» Task prompt: Go through the entries below and collect each line with the string "subsection" in it.

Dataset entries
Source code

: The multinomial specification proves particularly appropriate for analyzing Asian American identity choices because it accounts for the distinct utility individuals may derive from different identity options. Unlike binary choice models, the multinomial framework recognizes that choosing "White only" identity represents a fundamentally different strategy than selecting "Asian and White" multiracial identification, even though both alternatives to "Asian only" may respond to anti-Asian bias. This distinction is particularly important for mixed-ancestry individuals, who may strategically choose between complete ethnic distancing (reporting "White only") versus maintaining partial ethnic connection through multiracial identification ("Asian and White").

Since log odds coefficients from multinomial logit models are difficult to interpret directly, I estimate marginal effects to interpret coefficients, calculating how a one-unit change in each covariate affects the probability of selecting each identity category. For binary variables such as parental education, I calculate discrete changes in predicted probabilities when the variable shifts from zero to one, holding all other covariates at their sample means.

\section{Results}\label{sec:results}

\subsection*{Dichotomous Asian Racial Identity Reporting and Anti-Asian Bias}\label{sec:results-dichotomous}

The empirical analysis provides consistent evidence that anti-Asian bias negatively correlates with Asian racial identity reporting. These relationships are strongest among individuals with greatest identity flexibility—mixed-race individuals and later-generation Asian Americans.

...

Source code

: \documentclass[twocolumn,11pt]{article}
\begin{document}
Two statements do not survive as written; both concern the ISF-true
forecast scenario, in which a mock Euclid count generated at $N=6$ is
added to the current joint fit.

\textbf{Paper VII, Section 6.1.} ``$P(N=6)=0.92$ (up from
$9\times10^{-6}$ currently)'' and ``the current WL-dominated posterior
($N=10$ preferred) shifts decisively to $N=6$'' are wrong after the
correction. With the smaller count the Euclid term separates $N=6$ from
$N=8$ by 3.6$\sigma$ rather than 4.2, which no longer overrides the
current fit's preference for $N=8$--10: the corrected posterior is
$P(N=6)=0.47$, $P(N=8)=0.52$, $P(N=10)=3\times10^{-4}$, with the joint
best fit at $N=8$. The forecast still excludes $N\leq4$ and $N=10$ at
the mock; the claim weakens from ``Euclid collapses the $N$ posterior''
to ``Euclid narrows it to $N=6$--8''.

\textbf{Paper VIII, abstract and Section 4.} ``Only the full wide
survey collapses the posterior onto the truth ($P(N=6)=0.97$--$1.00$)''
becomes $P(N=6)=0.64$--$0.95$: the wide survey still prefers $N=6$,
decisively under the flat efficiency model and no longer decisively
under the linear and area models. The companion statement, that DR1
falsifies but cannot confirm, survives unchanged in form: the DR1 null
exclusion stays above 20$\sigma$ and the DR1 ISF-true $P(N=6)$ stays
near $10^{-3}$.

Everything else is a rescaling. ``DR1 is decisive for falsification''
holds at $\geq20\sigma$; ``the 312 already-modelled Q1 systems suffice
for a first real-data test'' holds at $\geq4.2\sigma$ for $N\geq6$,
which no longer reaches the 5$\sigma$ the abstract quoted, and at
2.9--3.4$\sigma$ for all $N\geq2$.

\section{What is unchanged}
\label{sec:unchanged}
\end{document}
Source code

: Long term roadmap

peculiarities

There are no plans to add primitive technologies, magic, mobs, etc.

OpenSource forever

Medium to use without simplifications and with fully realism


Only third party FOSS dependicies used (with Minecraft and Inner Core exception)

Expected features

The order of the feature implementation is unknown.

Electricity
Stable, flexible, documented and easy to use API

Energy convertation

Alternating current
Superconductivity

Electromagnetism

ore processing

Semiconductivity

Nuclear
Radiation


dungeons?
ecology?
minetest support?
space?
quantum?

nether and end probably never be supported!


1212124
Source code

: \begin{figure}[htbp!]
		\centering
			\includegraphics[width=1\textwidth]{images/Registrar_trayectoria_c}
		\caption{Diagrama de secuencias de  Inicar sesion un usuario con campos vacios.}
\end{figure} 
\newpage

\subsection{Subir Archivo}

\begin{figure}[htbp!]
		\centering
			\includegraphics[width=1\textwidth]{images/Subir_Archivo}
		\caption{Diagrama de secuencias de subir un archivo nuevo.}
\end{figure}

» The completed task:
\subsection*{Dichotomous Asian Racial Identity Reporting and Anti-Asian Bias}\label{sec:results-dichotomous}
\subsection{Subir Archivo}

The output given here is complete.